• **WHAT YOU ARE ASKED TO DO**: Nothing but an exact reproduction of the records, pictures excluded, should be returned.

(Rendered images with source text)

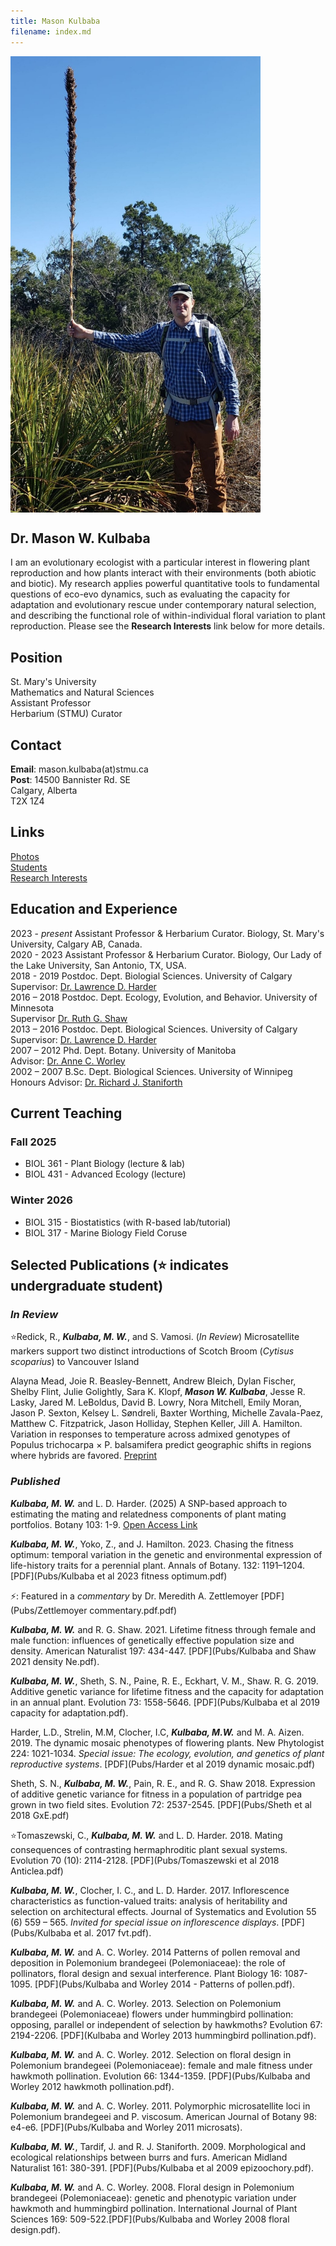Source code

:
 ```yaml
---
title: Mason Kulbaba
filename: index.md
---
```


<img align="center" src="Photos/Kulbaba_Photo.jpg" width="400" height=auto >

## Dr. Mason W. Kulbaba <br>

I am an evolutionary ecologist with a particular interest in flowering plant reproduction and how plants interact with their environments (both abiotic and biotic). My research applies powerful quantitative tools to fundamental questions of eco-evo dynamics, such as evaluating the capacity for adaptation and evolutionary rescue under contemporary natural selection, and describing the functional role of within-individual floral variation to plant reproduction. Please see the **Research Interests** link below for more details. 

## Position
St. Mary's University <br>
Mathematics and Natural Sciences <br>
Assistant Professor <br>
Herbarium (STMU) Curator <br>

## Contact
**Email**: mason.kulbaba(at)stmu.ca <br>
**Post**: 14500 Bannister Rd. SE <br>
          Calgary, Alberta <br>
          T2X 1Z4 <br>

## Links
[Photos](photos.md) <br>
[Students](current_students.md) <br>
[Research Interests](research.md) <br>



## Education and Experience
2023 - *present*     Assistant Professor & Herbarium Curator. Biology, St. Mary's University, Calgary AB, Canada. <br>
2020 - 2023          Assistant Professor & Herbarium Curator. Biology, Our Lady of the Lake University, San Antonio, TX, USA. <br>
2018 - 2019          Postdoc. Dept. Biologial Sciences. University of Calgary <br>
          Supervisor: [Dr. Lawrence D. Harder](https://profiles.ucalgary.ca/lawrence-harder) <br>
2016 – 2018          Postdoc. Dept. Ecology, Evolution, and Behavior. University of Minnesota <br>
          Supervisor [Dr. Ruth G. Shaw](https://ruthgshaw.wordpress.com/news-archive/people/) <br>
2013 – 2016	Postdoc. Dept. Biological Sciences. University of Calgary <br>
          Supervisor: [Dr. Lawrence D. Harder](https://profiles.ucalgary.ca/lawrence-harder) <br>
2007 – 2012	Phd. Dept. Botany. University of Manitoba <br>
          Advisor: [Dr. Anne C. Worley](https://sci.umanitoba.ca/biological-sciences/profiles/anneworley/) <br>
2002 – 2007	B.Sc. Dept. Biological Sciences. University of Winnipeg <br>
          Honours Advisor: [Dr. Richard J. Staniforth](https://www.naturemanitoba.ca/news-articles/tribute-richard-staniforth-1946-2022)

## Current Teaching
### Fall 2025 
* BIOL 361 - Plant Biology (lecture & lab) <br>
* BIOL 431 - Advanced Ecology (lecture) <br>

### Winter 2026
* BIOL 315 - Biostatistics (with R-based lab/tutorial) <br>
* BIOL 317 - Marine Biology Field Coruse <br>

## Selected Publications (⭐ indicates undergraduate student)
### *In Review*
⭐Redick, R., ***Kulbaba, M. W.***, and S. Vamosi. (*In Review*) Microsatellite markers support two distinct introductions of Scotch Broom (*Cytisus scoparius*) to Vancouver Island <br>

Alayna Mead, Joie R. Beasley-Bennett, Andrew Bleich, Dylan Fischer, Shelby Flint, Julie Golightly, Sara K. Klopf, ***Mason W. Kulbaba***, Jesse R. Lasky, Jared M. LeBoldus, David B. Lowry, Nora Mitchell, Emily Moran, Jason P. Sexton, Kelsey L. Søndreli, Baxter Worthing, Michelle Zavala-Paez, Matthew C. Fitzpatrick, Jason Holliday, Stephen Keller, Jill A. Hamilton. Variation in responses to temperature across admixed genotypes of Populus trichocarpa × P. balsamifera predict geographic shifts in regions where hybrids are favored. [Preprint](https://www.biorxiv.org/content/10.1101/2025.05.16.654548v1.full)

### *Published*

***Kulbaba, M. W.*** and L. D. Harder. (2025) A SNP-based approach to estimating the mating and relatedness components of plant mating portfolios. Botany 103: 1-9. [Open Access Link](https://cdnsciencepub.com/doi/10.1139/cjb-2024-0120)

***Kulbaba, M. W.***, Yoko, Z., and J. Hamilton. 2023. Chasing the fitness optimum: temporal variation in the genetic and environmental expression of life-history traits for a perennial plant. Annals of Botany. 132: 1191–1204. [PDF](Pubs/Kulbaba et al 2023 fitness optimum.pdf) <br>

⚡: Featured in a *commentary* by Dr. Meredith A. Zettlemoyer [PDF](Pubs/Zettlemoyer commentary.pdf.pdf) <br>


***Kulbaba, M. W.*** and R. G. Shaw. 2021. Lifetime fitness through female and male function: influences of genetically effective population size and density. American Naturalist 197: 434-447. [PDF](Pubs/Kulbaba and Shaw 2021 density Ne.pdf). <br>


***Kulbaba, M. W.***, Sheth, S. N., Paine, R. E., Eckhart, V. M., Shaw. R. G. 2019. Additive genetic variance for lifetime fitness and the capacity for adaptation in an annual plant. Evolution 73: 1558-5646. [PDF](Pubs/Kulbaba et al  2019 capacity for adaptation.pdf). <br>

Harder, L.D., Strelin, M.M, Clocher, I.C, ***Kulbaba, M.W.*** and M. A. Aizen. 2019. The dynamic mosaic phenotypes of flowering plants. New Phytologist 224: 1021-1034. *Special issue: The ecology, evolution, and genetics of plant reproductive systems*. [PDF](Pubs/Harder et al 2019 dynamic mosaic.pdf) <br>


Sheth, S. N., ***Kulbaba, M. W.***, Pain, R. E., and R. G. Shaw 2018. Expression of additive genetic variance for fitness in a population of partridge pea grown in two field sites. Evolution 72: 2537-2545. [PDF](Pubs/Sheth et al 2018 GxE.pdf) <br>

⭐Tomaszewski, C., ***Kulbaba, M. W.*** and L. D. Harder. 2018. Mating consequences of contrasting hermaphroditic plant sexual systems. Evolution 70 (10): 2114-2128. [PDF](Pubs/Tomaszewski et al 2018  Anticlea.pdf) <br>


***Kulbaba, M. W.***, Clocher, I. C., and L. D. Harder. 2017. Inflorescence characteristics as function-valued traits: analysis of heritability and selection on architectural effects. Journal of Systematics and Evolution 55 (6) 559 – 565. *Invited for special issue on inflorescence displays*. [PDF](Pubs/Kulbaba et al. 2017 fvt.pdf). <br>


***Kulbaba, M. W.*** and A. C. Worley. 2014 Patterns of pollen removal and deposition in Polemonium brandegeei (Polemoniaceae): the role of pollinators, floral design and sexual interference. Plant Biology 16: 1087-1095. [PDF](Pubs/Kulbaba and Worley 2014 - Patterns of pollen.pdf). <br>


***Kulbaba, M. W.*** and A. C. Worley. 2013. Selection on Polemonium brandegeei (Polemoniaceae) flowers under hummingbird pollination: opposing, parallel or independent of selection by hawkmoths? Evolution 67: 2194-2206. [PDF](Kulbaba and Worley 2013 hummingbird pollination.pdf). <br>


***Kulbaba, M. W.*** and A. C. Worley. 2012. Selection on floral design in Polemonium brandegeei (Polemoniaceae): female and male fitness under hawkmoth pollination. Evolution 66: 1344-1359. [PDF](Pubs/Kulbaba and Worley  2012 hawkmoth pollination.pdf). <br>


***Kulbaba, M. W.*** and A. C. Worley. 2011. Polymorphic microsatellite loci in Polemonium brandegeei and P. viscosum. American Journal of Botany 98: e4-e6. [PDF](Pubs/Kulbaba and Worley 2011 microsats). <br>


***Kulbaba, M. W.***, Tardif, J. and R. J. Staniforth. 2009. Morphological and ecological relationships between burrs and furs. American Midland Naturalist 161: 380-391. [PDF](Pubs/Kulbaba et al 2009 epizoochory.pdf). <br>


***Kulbaba, M. W.*** and A. C. Worley. 2008. Floral design in Polemonium brandegeei (Polemoniaceae): genetic and phenotypic variation under hawkmoth and hummingbird pollination. International Journal of Plant Sciences 169: 509-522.[PDF](Pubs/Kulbaba and Worley  2008  floral design.pdf).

• **TASK RESULT**:
Source code

:
 ```yaml
---
title: Mason Kulbaba
filename: index.md
---
```


<img align="center" src="Photos/Kulbaba_Photo.jpg" width="400" height=auto >

## Dr. Mason W. Kulbaba <br>

I am an evolutionary ecologist with a particular interest in flowering plant reproduction and how plants interact with their environments (both abiotic and biotic). My research applies powerful quantitative tools to fundamental questions of eco-evo dynamics, such as evaluating the capacity for adaptation and evolutionary rescue under contemporary natural selection, and describing the functional role of within-individual floral variation to plant reproduction. Please see the **Research Interests** link below for more details. 

## Position
St. Mary's University <br>
Mathematics and Natural Sciences <br>
Assistant Professor <br>
Herbarium (STMU) Curator <br>

## Contact
**Email**: mason.kulbaba(at)stmu.ca <br>
**Post**: 14500 Bannister Rd. SE <br>
          Calgary, Alberta <br>
          T2X 1Z4 <br>

## Links
[Photos](photos.md) <br>
[Students](current_students.md) <br>
[Research Interests](research.md) <br>



## Education and Experience
2023 - *present*     Assistant Professor & Herbarium Curator. Biology, St. Mary's University, Calgary AB, Canada. <br>
2020 - 2023          Assistant Professor & Herbarium Curator. Biology, Our Lady of the Lake University, San Antonio, TX, USA. <br>
2018 - 2019          Postdoc. Dept. Biologial Sciences. University of Calgary <br>
          Supervisor: [Dr. Lawrence D. Harder](https://profiles.ucalgary.ca/lawrence-harder) <br>
2016 – 2018          Postdoc. Dept. Ecology, Evolution, and Behavior. University of Minnesota <br>
          Supervisor [Dr. Ruth G. Shaw](https://ruthgshaw.wordpress.com/news-archive/people/) <br>
2013 – 2016	Postdoc. Dept. Biological Sciences. University of Calgary <br>
          Supervisor: [Dr. Lawrence D. Harder](https://profiles.ucalgary.ca/lawrence-harder) <br>
2007 – 2012	Phd. Dept. Botany. University of Manitoba <br>
          Advisor: [Dr. Anne C. Worley](https://sci.umanitoba.ca/biological-sciences/profiles/anneworley/) <br>
2002 – 2007	B.Sc. Dept. Biological Sciences. University of Winnipeg <br>
          Honours Advisor: [Dr. Richard J. Staniforth](https://www.naturemanitoba.ca/news-articles/tribute-richard-staniforth-1946-2022)

## Current Teaching
### Fall 2025 
* BIOL 361 - Plant Biology (lecture & lab) <br>
* BIOL 431 - Advanced Ecology (lecture) <br>

### Winter 2026
* BIOL 315 - Biostatistics (with R-based lab/tutorial) <br>
* BIOL 317 - Marine Biology Field Coruse <br>

## Selected Publications (⭐ indicates undergraduate student)
### *In Review*
⭐Redick, R., ***Kulbaba, M. W.***, and S. Vamosi. (*In Review*) Microsatellite markers support two distinct introductions of Scotch Broom (*Cytisus scoparius*) to Vancouver Island <br>

Alayna Mead, Joie R. Beasley-Bennett, Andrew Bleich, Dylan Fischer, Shelby Flint, Julie Golightly, Sara K. Klopf, ***Mason W. Kulbaba***, Jesse R. Lasky, Jared M. LeBoldus, David B. Lowry, Nora Mitchell, Emily Moran, Jason P. Sexton, Kelsey L. Søndreli, Baxter Worthing, Michelle Zavala-Paez, Matthew C. Fitzpatrick, Jason Holliday, Stephen Keller, Jill A. Hamilton. Variation in responses to temperature across admixed genotypes of Populus trichocarpa × P. balsamifera predict geographic shifts in regions where hybrids are favored. [Preprint](https://www.biorxiv.org/content/10.1101/2025.05.16.654548v1.full)

### *Published*

***Kulbaba, M. W.*** and L. D. Harder. (2025) A SNP-based approach to estimating the mating and relatedness components of plant mating portfolios. Botany 103: 1-9. [Open Access Link](https://cdnsciencepub.com/doi/10.1139/cjb-2024-0120)

***Kulbaba, M. W.***, Yoko, Z., and J. Hamilton. 2023. Chasing the fitness optimum: temporal variation in the genetic and environmental expression of life-history traits for a perennial plant. Annals of Botany. 132: 1191–1204. [PDF](Pubs/Kulbaba et al 2023 fitness optimum.pdf) <br>

⚡: Featured in a *commentary* by Dr. Meredith A. Zettlemoyer [PDF](Pubs/Zettlemoyer commentary.pdf.pdf) <br>


***Kulbaba, M. W.*** and R. G. Shaw. 2021. Lifetime fitness through female and male function: influences of genetically effective population size and density. American Naturalist 197: 434-447. [PDF](Pubs/Kulbaba and Shaw 2021 density Ne.pdf). <br>


***Kulbaba, M. W.***, Sheth, S. N., Paine, R. E., Eckhart, V. M., Shaw. R. G. 2019. Additive genetic variance for lifetime fitness and the capacity for adaptation in an annual plant. Evolution 73: 1558-5646. [PDF](Pubs/Kulbaba et al  2019 capacity for adaptation.pdf). <br>

Harder, L.D., Strelin, M.M, Clocher, I.C, ***Kulbaba, M.W.*** and M. A. Aizen. 2019. The dynamic mosaic phenotypes of flowering plants. New Phytologist 224: 1021-1034. *Special issue: The ecology, evolution, and genetics of plant reproductive systems*. [PDF](Pubs/Harder et al 2019 dynamic mosaic.pdf) <br>


Sheth, S. N., ***Kulbaba, M. W.***, Pain, R. E., and R. G. Shaw 2018. Expression of additive genetic variance for fitness in a population of partridge pea grown in two field sites. Evolution 72: 2537-2545. [PDF](Pubs/Sheth et al 2018 GxE.pdf) <br>

⭐Tomaszewski, C., ***Kulbaba, M. W.*** and L. D. Harder. 2018. Mating consequences of contrasting hermaphroditic plant sexual systems. Evolution 70 (10): 2114-2128. [PDF](Pubs/Tomaszewski et al 2018  Anticlea.pdf) <br>


***Kulbaba, M. W.***, Clocher, I. C., and L. D. Harder. 2017. Inflorescence characteristics as function-valued traits: analysis of heritability and selection on architectural effects. Journal of Systematics and Evolution 55 (6) 559 – 565. *Invited for special issue on inflorescence displays*. [PDF](Pubs/Kulbaba et al. 2017 fvt.pdf). <br>


***Kulbaba, M. W.*** and A. C. Worley. 2014 Patterns of pollen removal and deposition in Polemonium brandegeei (Polemoniaceae): the role of pollinators, floral design and sexual interference. Plant Biology 16: 1087-1095. [PDF](Pubs/Kulbaba and Worley 2014 - Patterns of pollen.pdf). <br>


***Kulbaba, M. W.*** and A. C. Worley. 2013. Selection on Polemonium brandegeei (Polemoniaceae) flowers under hummingbird pollination: opposing, parallel or independent of selection by hawkmoths? Evolution 67: 2194-2206. [PDF](Kulbaba and Worley 2013 hummingbird pollination.pdf). <br>


***Kulbaba, M. W.*** and A. C. Worley. 2012. Selection on floral design in Polemonium brandegeei (Polemoniaceae): female and male fitness under hawkmoth pollination. Evolution 66: 1344-1359. [PDF](Pubs/Kulbaba and Worley  2012 hawkmoth pollination.pdf). <br>


***Kulbaba, M. W.*** and A. C. Worley. 2011. Polymorphic microsatellite loci in Polemonium brandegeei and P. viscosum. American Journal of Botany 98: e4-e6. [PDF](Pubs/Kulbaba and Worley 2011 microsats). <br>


***Kulbaba, M. W.***, Tardif, J. and R. J. Staniforth. 2009. Morphological and ecological relationships between burrs and furs. American Midland Naturalist 161: 380-391. [PDF](Pubs/Kulbaba et al 2009 epizoochory.pdf). <br>


***Kulbaba, M. W.*** and A. C. Worley. 2008. Floral design in Polemonium brandegeei (Polemoniaceae): genetic and phenotypic variation under hawkmoth and hummingbird pollination. International Journal of Plant Sciences 169: 509-522.[PDF](Pubs/Kulbaba and Worley  2008  floral design.pdf).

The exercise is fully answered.